# Web Development > JavaScript JavaScript form address field validations

## ashaflint

In javascript form validations, how to allow numbers, special characters, alphabets in address field? the address field doesn't allow only numbers or alphabets or characters. it allows all the three otherwise it shows the alert message. 

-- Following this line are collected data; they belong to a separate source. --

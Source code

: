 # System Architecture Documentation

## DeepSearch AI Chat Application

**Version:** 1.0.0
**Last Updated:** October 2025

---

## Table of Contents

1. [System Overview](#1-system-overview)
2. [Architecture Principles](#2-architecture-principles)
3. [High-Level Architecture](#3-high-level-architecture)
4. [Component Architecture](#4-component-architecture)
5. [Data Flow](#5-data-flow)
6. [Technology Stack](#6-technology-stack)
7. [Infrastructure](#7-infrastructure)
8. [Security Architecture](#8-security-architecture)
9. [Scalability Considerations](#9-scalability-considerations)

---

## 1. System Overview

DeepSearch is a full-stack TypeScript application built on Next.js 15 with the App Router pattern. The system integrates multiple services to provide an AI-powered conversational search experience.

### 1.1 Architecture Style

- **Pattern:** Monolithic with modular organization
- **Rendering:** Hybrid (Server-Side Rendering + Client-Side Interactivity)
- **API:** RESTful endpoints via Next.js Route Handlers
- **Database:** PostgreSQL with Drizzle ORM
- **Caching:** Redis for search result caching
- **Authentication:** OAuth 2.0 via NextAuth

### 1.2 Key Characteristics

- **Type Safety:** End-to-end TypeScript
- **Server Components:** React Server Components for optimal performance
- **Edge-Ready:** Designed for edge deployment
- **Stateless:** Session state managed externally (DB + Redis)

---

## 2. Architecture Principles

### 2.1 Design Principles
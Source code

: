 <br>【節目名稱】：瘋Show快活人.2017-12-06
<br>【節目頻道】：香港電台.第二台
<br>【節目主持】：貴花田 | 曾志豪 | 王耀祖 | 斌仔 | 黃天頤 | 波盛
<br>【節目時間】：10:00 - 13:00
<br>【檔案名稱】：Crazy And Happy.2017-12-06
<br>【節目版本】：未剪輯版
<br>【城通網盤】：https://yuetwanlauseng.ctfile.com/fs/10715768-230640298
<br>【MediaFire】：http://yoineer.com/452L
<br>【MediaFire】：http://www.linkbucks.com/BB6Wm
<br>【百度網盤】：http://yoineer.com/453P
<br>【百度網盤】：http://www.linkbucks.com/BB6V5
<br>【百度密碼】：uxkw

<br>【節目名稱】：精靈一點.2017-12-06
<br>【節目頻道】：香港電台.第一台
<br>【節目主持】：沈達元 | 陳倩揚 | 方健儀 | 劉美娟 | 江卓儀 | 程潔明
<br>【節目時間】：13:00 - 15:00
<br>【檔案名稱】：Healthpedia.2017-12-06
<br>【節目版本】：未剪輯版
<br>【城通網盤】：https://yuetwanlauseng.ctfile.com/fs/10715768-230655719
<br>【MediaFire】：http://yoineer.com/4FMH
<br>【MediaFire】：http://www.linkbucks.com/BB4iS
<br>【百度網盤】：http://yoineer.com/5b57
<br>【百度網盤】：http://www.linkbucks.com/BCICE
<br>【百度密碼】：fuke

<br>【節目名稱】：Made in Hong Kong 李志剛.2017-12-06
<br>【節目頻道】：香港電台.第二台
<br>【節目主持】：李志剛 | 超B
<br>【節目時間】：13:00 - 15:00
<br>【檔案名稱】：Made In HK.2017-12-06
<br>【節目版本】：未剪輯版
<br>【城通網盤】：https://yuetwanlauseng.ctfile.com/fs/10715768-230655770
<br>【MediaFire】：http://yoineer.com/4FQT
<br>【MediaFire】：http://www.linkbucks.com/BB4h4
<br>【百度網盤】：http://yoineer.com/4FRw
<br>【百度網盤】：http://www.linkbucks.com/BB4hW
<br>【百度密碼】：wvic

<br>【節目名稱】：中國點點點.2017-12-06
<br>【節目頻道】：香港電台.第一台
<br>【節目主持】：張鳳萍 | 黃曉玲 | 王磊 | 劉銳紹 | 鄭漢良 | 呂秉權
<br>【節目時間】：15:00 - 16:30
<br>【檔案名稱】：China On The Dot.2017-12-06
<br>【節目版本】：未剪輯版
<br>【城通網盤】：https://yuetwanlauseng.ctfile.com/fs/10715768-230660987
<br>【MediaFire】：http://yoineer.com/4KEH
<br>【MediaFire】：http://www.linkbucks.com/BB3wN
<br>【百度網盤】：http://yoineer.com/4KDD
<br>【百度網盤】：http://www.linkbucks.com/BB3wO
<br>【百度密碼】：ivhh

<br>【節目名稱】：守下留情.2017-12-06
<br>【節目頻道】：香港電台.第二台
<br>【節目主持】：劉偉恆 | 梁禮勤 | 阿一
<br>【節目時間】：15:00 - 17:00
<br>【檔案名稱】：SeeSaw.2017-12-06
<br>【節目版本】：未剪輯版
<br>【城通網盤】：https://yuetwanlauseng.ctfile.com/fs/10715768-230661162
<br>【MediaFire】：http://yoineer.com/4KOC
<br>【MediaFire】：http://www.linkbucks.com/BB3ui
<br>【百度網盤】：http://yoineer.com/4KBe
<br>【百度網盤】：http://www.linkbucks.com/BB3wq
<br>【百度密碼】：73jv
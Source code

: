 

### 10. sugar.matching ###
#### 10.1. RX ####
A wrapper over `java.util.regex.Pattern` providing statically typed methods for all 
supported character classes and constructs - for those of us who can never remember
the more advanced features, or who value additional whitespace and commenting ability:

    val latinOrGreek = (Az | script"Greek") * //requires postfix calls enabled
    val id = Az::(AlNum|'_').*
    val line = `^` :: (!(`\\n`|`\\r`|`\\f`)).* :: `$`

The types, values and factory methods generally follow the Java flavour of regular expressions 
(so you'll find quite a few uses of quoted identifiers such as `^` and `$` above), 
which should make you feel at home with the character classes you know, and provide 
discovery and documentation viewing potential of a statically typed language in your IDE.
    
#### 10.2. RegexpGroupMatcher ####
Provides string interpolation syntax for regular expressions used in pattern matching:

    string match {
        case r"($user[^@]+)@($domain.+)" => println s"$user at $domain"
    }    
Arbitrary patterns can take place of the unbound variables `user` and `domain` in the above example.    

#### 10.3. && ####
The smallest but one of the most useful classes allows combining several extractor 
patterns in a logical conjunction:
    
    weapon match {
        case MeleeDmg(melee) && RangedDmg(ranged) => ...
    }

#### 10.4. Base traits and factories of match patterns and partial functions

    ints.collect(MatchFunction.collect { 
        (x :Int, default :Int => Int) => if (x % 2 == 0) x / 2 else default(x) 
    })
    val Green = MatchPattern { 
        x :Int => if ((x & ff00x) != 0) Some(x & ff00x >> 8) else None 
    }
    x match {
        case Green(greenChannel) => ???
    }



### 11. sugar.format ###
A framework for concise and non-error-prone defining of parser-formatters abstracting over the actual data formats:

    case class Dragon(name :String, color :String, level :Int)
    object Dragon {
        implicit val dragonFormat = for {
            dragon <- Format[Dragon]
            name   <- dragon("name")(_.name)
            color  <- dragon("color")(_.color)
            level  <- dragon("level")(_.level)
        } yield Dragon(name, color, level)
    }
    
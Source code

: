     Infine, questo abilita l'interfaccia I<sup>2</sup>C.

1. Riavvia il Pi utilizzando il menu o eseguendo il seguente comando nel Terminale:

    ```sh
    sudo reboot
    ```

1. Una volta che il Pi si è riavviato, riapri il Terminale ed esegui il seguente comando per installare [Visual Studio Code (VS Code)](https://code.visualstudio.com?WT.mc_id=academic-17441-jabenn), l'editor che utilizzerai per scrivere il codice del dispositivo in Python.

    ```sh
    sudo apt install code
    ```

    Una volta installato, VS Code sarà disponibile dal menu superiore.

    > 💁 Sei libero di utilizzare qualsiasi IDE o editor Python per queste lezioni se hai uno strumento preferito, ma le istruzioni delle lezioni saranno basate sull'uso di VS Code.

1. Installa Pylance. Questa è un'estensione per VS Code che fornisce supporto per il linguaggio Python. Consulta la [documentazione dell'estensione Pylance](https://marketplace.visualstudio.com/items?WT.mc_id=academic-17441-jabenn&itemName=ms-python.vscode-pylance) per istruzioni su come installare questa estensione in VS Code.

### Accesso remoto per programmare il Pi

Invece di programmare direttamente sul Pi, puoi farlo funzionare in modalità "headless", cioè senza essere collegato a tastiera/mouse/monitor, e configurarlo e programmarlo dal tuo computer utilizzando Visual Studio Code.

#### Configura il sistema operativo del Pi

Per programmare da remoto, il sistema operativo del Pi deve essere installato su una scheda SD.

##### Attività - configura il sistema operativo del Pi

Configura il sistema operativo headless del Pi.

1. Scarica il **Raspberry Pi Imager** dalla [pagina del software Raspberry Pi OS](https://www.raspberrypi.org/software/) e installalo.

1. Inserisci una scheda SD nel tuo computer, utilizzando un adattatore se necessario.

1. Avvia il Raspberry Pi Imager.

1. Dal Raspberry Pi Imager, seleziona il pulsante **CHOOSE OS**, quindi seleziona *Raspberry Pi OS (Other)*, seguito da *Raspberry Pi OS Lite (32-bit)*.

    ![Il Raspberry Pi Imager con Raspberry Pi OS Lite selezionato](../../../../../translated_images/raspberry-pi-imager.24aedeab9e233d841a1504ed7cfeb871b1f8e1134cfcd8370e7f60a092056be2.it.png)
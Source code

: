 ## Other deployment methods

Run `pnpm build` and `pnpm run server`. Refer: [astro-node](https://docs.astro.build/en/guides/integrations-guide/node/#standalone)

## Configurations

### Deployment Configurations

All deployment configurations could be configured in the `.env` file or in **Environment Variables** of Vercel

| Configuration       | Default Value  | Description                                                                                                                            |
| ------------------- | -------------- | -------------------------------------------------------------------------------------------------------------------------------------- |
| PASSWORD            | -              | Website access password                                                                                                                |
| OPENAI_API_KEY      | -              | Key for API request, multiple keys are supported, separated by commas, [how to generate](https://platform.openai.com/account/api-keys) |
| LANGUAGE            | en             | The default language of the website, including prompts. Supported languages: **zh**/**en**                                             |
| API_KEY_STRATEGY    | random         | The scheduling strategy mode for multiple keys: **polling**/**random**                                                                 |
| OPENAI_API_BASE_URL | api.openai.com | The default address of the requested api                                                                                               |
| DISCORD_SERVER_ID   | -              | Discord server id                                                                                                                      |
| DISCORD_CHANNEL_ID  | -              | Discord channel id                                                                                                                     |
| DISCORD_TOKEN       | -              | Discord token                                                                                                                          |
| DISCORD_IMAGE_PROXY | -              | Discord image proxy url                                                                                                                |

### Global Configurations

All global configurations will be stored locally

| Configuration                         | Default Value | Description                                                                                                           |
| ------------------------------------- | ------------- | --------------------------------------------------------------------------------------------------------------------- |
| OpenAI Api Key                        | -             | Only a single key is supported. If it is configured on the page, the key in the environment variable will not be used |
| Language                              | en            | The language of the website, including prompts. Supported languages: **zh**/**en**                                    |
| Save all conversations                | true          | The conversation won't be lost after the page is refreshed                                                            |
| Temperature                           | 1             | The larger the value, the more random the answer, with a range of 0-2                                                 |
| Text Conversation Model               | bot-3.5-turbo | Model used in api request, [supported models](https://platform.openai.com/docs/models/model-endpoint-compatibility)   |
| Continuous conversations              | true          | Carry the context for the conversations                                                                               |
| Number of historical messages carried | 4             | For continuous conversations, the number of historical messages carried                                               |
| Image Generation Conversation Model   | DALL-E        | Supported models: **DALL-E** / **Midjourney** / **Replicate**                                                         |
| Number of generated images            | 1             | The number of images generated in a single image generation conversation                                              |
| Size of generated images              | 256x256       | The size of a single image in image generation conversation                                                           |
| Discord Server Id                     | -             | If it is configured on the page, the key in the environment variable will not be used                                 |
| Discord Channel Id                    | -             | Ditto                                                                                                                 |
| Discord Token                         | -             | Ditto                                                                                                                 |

if anybody konw the answer please explain me.

----------


## psuresh1982

Hi ashaflint,

    Look at the following code..

function checkAddress(sText)
{
var ValidChars = "0123456789"; 
// Here what ever you want to put. As you mentioned numbers or alphabets or characters.
      var IsNumber=true;
  	  var Char;
  		 for (i = 0; i < sText.length && IsNumber == true; i++) 
      		{ 
      			Char = sText.charAt(i); 
      			if (ValidChars.indexOf(Char) == -1) 
        		             {
        			 IsNumber = false;
       			  }
     	             }
   		return IsNumber;
}

In the above function sText is the value of the address field. I think it will help to you.

------------------------
suresh

----------


## psuresh1982

Hi ashaflint,

I think it is easy to give the alert message when the user enters only numbers or alphabets or characters...Look at the following script, now i give the alert message when the user enters only numbers.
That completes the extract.